Latina, la scala rampante delle poste e il feticcio
6 Agosto 2024La malattia di questo posto, la malattia grave, è la nostalgia. L’idea di un prima bellissimo in un oggi mediocre. I treni viaggiavano in orario, ma avevano cambiato l’orario.
Uno dei “fantasmi” che si aggirano nella città è il mito della scala rampante del Palazzo delle poste. Da come se ne parla il colosso di Rodi era una cosuccia. In tanti invocano l’abbattimento della giunta postale (che bello non gli si può dire) e la “riparazione del torto”: rifare la scala come era.
Venivo a Latina a trovare mia zia Franca che abitava lì vicino, anche zio Franco Giorgetta aveva negozio lì vicino e mi spingevo fino alla scala. Non ho ricordo di magnificenza, ma di odore di urina senza mai nessuno che usasse la scala, anche perchè gli uffici stavano al pino terreno e nessuno fa un giro sulle scale per non andare da alcuna parte. Scale inutili (credo accedessero agli appartamenti del custode).

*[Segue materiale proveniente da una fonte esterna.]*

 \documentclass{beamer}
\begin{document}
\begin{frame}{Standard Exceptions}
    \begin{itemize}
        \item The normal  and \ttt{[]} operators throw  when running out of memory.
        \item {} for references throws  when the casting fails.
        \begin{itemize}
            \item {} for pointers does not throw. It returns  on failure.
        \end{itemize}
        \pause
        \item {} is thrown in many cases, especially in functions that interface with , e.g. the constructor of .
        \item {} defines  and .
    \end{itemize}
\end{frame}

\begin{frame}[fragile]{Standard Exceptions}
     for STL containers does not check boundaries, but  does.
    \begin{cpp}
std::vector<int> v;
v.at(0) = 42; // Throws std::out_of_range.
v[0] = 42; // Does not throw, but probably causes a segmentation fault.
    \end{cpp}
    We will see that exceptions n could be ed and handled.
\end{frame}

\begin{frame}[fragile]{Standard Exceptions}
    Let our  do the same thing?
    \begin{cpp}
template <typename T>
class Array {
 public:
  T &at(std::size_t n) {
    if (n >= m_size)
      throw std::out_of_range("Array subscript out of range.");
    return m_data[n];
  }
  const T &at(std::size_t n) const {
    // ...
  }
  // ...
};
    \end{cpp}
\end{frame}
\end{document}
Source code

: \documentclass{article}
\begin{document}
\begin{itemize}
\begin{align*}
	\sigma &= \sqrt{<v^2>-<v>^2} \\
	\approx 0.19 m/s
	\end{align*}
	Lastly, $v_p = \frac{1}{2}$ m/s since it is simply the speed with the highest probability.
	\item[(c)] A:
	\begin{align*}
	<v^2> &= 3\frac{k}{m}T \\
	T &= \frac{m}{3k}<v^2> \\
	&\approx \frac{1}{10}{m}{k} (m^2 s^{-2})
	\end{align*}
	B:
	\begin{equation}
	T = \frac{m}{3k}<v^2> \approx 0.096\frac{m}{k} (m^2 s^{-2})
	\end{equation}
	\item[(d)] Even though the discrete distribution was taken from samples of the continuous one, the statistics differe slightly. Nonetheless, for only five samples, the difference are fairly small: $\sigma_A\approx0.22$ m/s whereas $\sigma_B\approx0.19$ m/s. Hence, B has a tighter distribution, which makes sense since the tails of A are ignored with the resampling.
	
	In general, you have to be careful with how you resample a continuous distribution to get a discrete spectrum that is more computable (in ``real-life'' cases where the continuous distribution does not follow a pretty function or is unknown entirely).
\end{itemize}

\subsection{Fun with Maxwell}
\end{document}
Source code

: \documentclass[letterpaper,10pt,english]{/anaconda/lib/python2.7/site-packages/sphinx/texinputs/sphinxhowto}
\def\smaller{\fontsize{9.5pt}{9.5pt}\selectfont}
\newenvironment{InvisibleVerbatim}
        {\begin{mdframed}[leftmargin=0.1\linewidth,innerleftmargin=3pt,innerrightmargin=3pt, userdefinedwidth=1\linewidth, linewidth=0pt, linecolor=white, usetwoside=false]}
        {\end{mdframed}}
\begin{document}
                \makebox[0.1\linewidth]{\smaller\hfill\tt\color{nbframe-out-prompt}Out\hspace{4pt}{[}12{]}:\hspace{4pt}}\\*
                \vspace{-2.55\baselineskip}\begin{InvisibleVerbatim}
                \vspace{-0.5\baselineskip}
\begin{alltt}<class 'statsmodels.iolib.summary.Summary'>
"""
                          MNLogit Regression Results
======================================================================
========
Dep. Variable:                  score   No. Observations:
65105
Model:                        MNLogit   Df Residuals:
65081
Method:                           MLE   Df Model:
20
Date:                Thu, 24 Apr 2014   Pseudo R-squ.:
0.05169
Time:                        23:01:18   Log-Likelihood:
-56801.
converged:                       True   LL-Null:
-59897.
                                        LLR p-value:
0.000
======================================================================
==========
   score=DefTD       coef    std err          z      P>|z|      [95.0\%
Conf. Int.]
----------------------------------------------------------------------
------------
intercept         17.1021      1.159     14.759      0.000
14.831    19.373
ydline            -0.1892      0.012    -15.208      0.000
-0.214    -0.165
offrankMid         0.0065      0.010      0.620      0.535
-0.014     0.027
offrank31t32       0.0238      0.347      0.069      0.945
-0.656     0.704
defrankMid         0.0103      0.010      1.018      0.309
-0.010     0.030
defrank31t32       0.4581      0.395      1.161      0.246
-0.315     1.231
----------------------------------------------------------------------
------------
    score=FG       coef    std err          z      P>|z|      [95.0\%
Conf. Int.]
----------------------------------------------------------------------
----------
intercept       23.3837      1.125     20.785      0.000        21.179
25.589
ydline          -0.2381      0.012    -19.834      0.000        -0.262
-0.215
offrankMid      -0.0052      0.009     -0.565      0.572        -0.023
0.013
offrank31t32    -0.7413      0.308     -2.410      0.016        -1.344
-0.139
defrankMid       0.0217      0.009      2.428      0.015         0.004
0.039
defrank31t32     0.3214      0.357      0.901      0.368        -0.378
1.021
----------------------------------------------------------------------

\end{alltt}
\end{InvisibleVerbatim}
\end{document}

Oggi in tanti la rivogliono tale e quale, una copia al posto del vero che non può più essere vero. Come se al Colosseo siccome i Barberini per fare quello che non fecero i barbari si sono portati via il suo marmo, noi lo andiamo a riposizionare posticcio.
Sarebbe un falso che uccide il vero, un vero che ha anche avuto i Barberini. Come se al Louvre di Parigi anzichè fare della sua ristrutturazione un nuovo vero con le piramidi avessero nascosto l’intervento con un falso evidente.
I monumenti non sono scenografie cinematografiche, non sono immutabili nel tempo, già l’uso le cambia e la nostagia non è prevista, la citazione sì. Vale a dire: la sfida è non rifare tal quale, ma rifare diverso nella suggestione originale, è ribadire l’idea di “arrampicarsi”, l’idea del rampante, ma cambiando destinatario, destino, e anche forma.
Rifare uguale è copiare, fare è creare qualcosa che non c’era.
I feticci non servono, non creano identità, l’identità o è vera o non è.